Turns out, poetry is just as mediated as music—whoever designed the books that poems are found in had enormous control over how that poem is perceived. Of course, nowadays, poets can get involved with the choice of font, the quality of the paper, the front cover illustration—but poets like Chaucer or Sappho don’t get to be part of the process when their works get reprinted.
“The art in poetry is the words, not the font or the kind of paper,” I hear someone saying. And yes, they are right. Similarly, the art in music is the sounds.2 But with the plastic arts, things get more complicated. The art in flower arranging is the arranging; the flowers were made by God, not the artist who created the arrangement—yet surely we could all agree that the flowers themselves play a very important part in the final piece. I’ve never heard of a quilter who wove their own cloth, although it is certainly possible; most quilters use the patterns and textures of someone else’s fabric in their own finished pieces, and are not expected to acknowledge the creators of the fabric as collaborators. In architecture, the art object is . . . the whole building. We are right back where we started, wondering who chose where to put the dark bricks.
The art in painting is the actual painting itself; that is why prints of Mona Lisa can be bought in the Louvre gift shop, but the real thing is kept behind six-inch-thick glass. Leonardo is revered as the artist who created Mona Lisa, not any assistants who might possibly have stretched the canvas or mixed the paint.

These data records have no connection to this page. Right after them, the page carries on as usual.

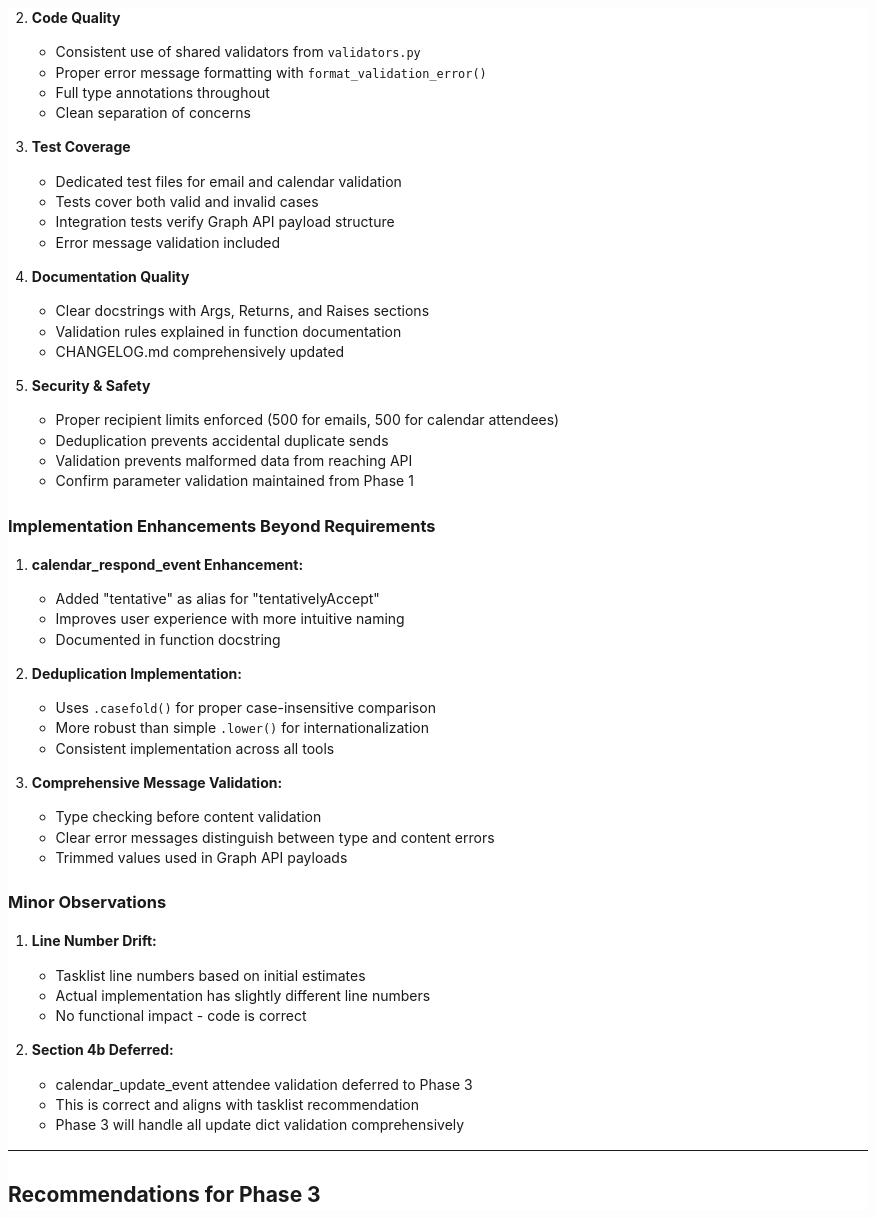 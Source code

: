 2. **Code Quality**
   - Consistent use of shared validators from `validators.py`
   - Proper error message formatting with `format_validation_error()`
   - Full type annotations throughout
   - Clean separation of concerns

3. **Test Coverage**
   - Dedicated test files for email and calendar validation
   - Tests cover both valid and invalid cases
   - Integration tests verify Graph API payload structure
   - Error message validation included

4. **Documentation Quality**
   - Clear docstrings with Args, Returns, and Raises sections
   - Validation rules explained in function documentation
   - CHANGELOG.md comprehensively updated

5. **Security & Safety**
   - Proper recipient limits enforced (500 for emails, 500 for calendar attendees)
   - Deduplication prevents accidental duplicate sends
   - Validation prevents malformed data from reaching API
   - Confirm parameter validation maintained from Phase 1

### Implementation Enhancements Beyond Requirements

1. **calendar_respond_event Enhancement:**
   - Added "tentative" as alias for "tentativelyAccept"
   - Improves user experience with more intuitive naming
   - Documented in function docstring

2. **Deduplication Implementation:**
   - Uses `.casefold()` for proper case-insensitive comparison
   - More robust than simple `.lower()` for internationalization
   - Consistent implementation across all tools

3. **Comprehensive Message Validation:**
   - Type checking before content validation
   - Clear error messages distinguish between type and content errors
   - Trimmed values used in Graph API payloads

### Minor Observations

1. **Line Number Drift:**
   - Tasklist line numbers based on initial estimates
   - Actual implementation has slightly different line numbers
   - No functional impact - code is correct

2. **Section 4b Deferred:**
   - calendar_update_event attendee validation deferred to Phase 3
   - This is correct and aligns with tasklist recommendation
   - Phase 3 will handle all update dict validation comprehensively

---

## Recommendations for Phase 3
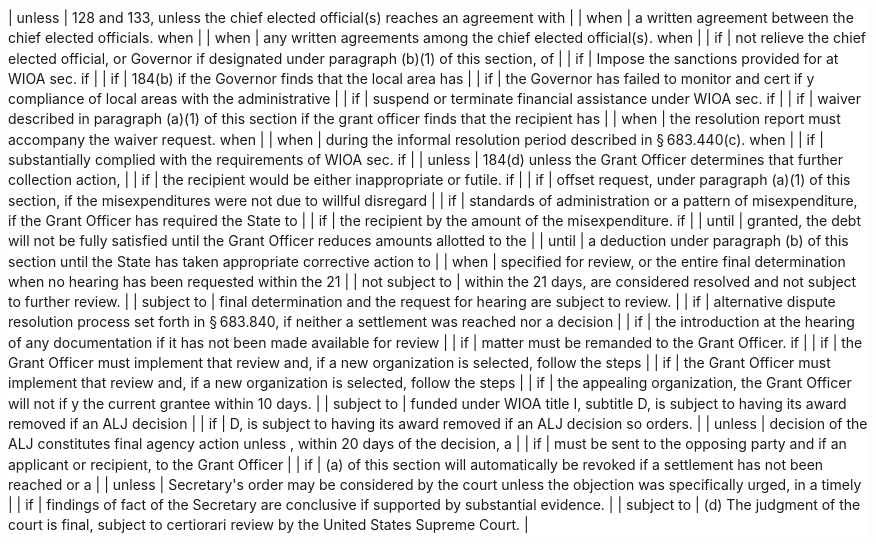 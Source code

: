 | unless         | 128 and 133,  unless the chief elected official(s) reaches an agreement with                                                            |
| when           | a written agreement between the chief elected officials. when                                                                           |
| when           | any written agreements among the chief elected official(s). when                                                                        |
| if             | not relieve the chief elected official, or Governor if designated under paragraph (b)(1) of this section, of                            |
| if             | Impose the sanctions provided for at WIOA sec. if                                                                                       |
| if             | 184(b)  if the Governor finds that the local area has                                                                                   |
| if             | the Governor has failed to monitor and cert if y compliance of local areas with the administrative                                      |
| if             | suspend or terminate financial assistance under WIOA sec. if                                                                            |
| if             | waiver described in paragraph (a)(1) of this section if the grant officer finds that the recipient has                                  |
| when           | the resolution report must accompany the waiver request. when                                                                           |
| when           | during the informal resolution period described in &#167;&#8201;683.440(c). when                                                        |
| if             | substantially complied with the requirements of WIOA sec. if                                                                            |
| unless         | 184(d)  unless the Grant Officer determines that further collection action,                                                             |
| if             | the recipient would be either inappropriate or futile. if                                                                               |
| if             | offset request, under paragraph (a)(1) of this section, if the misexpenditures were not due to willful disregard                        |
| if             | standards of administration or a pattern of misexpenditure, if the Grant Officer has required the State to                              |
| if             | the recipient by the amount of the misexpenditure. if                                                                                   |
| until          | granted, the debt will not be fully satisfied until the Grant Officer reduces amounts allotted to the                                   |
| until          | a deduction under paragraph (b) of this section until the State has taken appropriate corrective action to                              |
| when           | specified for review, or the entire final determination when no hearing has been requested within the 21                                |
| not subject to | within the 21 days, are considered resolved and not subject to  further review.                                                         |
| subject to     | final determination and the request for hearing are subject to  review.                                                                 |
| if             | alternative dispute resolution process set forth in &#167;&#8201;683.840, if neither a settlement was reached nor a decision            |
| if             | the introduction at the hearing of any documentation if it has not been made available for review                                       |
| if             | matter must be remanded to the Grant Officer. if                                                                                        |
| if             | the Grant Officer must implement that review and, if a new organization is selected, follow the steps                                   |
| if             | the Grant Officer must implement that review and, if a new organization is selected, follow the steps                                   |
| if             | the appealing organization, the Grant Officer will not if y the current grantee within 10 days.                                         |
| subject to     | funded under WIOA title I, subtitle D, is subject to having its award removed if an ALJ decision                                        |
| if             | D, is subject to having its award removed if  an ALJ decision so orders.                                                                |
| unless         | decision of the ALJ constitutes final agency action unless , within 20 days of the decision, a                                          |
| if             | must be sent to the opposing party and if an applicant or recipient, to the Grant Officer                                               |
| if             | (a) of this section will automatically be revoked if a settlement has not been reached or a                                             |
| unless         | Secretary's order may be considered by the court unless the objection was specifically urged, in a timely                               |
| if             | findings of fact of the Secretary are conclusive if  supported by substantial evidence.                                                 |
| subject to     | (d) The judgment of the court is final,  subject to  certiorari review by the United States Supreme Court.                              |
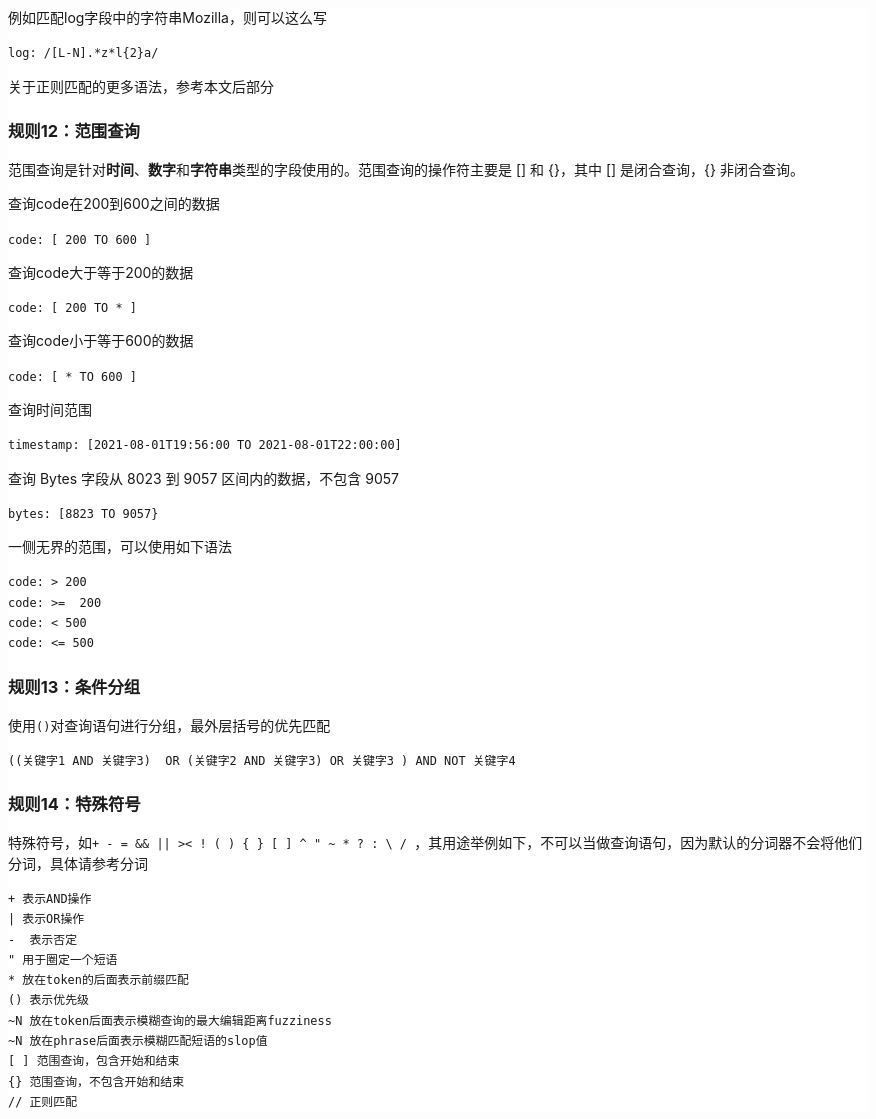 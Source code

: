 例如匹配log字段中的字符串Mozilla，则可以这么写

`log: /[L-N].*z*l{2}a/ `

关于正则匹配的更多语法，参考本文后部分

### 规则12：范围查询

范围查询是针对**时间**、**数字**和**字符串**类型的字段使用的。范围查询的操作符主要是 [] 和 {}，其中 [] 是闭合查询，{} 非闭合查询。

查询code在200到600之间的数据

`code: [ 200 TO 600 ]`     

查询code大于等于200的数据

`code: [ 200 TO * ] `   

查询code小于等于600的数据

`code: [ * TO 600 ] `  

查询时间范围

`timestamp: [2021-08-01T19:56:00 TO 2021-08-01T22:00:00]`

查询 Bytes 字段从 8023 到 9057 区间内的数据，不包含 9057

`bytes: [8823 TO 9057}`

一侧无界的范围，可以使用如下语法

```
code: > 200
code: >=  200
code: < 500
code: <= 500
```

### 规则13：条件分组

使用`()`对查询语句进行分组，最外层括号的优先匹配

`((关键字1 AND 关键字3)  OR (关键字2 AND 关键字3) OR 关键字3 ) AND NOT 关键字4`

### 规则14：特殊符号

特殊符号，如`+ - = && || >< ! ( ) { } [ ] ^ " ~ * ? : \ / `，其用途举例如下，不可以当做查询语句，因为默认的分词器不会将他们分词，具体请参考分词

```
+ 表示AND操作
| 表示OR操作
-  表示否定
" 用于圈定一个短语
* 放在token的后面表示前缀匹配
() 表示优先级
~N 放在token后面表示模糊查询的最大编辑距离fuzziness
~N 放在phrase后面表示模糊匹配短语的slop值
[ ] 范围查询，包含开始和结束
{} 范围查询，不包含开始和结束
// 正则匹配
```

Velázquez is the artist who created The Maids of Honor, even though it was king Philip IV who painted the red cross of the Order of Santiago onto the painter’s chest after Velázquez died. So does this mean Rachel is the artist who created the spot paintings, even though Damien Hirst gets to put his name on them and sell them for millions of dollars?
“In all arts, the art is in the decision-making process, not in the creation of the final product,” explains an auction-house employee. And I agree with that. It is notable that the Bible seems to speak about artists in the same way; in 2 Chronicles 3 and 4, it is king Solomon who is described as having built the temple in Jerusalem, and in Exodus 36-39, Bezalel is the one who makes the furnishings for the tabernacle. But Bezalel is also said to have worked with a cadre of “gifted artisans.” Is the difference between degrees of artistic agency—the difference between Hirst and Rachel—a difference between art and craft? If so, what is that difference?
OK now for some Wondermark.
What is this, like, the fourth or fifth time I’ve mentioned this book!? It’s seriously one of the most powerfully disturbing books about art that I’ve ever read. Maybe I should write a review or something.
At least, such is the case for rock music; this is the point very cogently argued in Rhythym and Noise by Theodore Gracyk. For classical music, the art might be in the composition, and the music might exist, as an art object, even if it is never heard at all.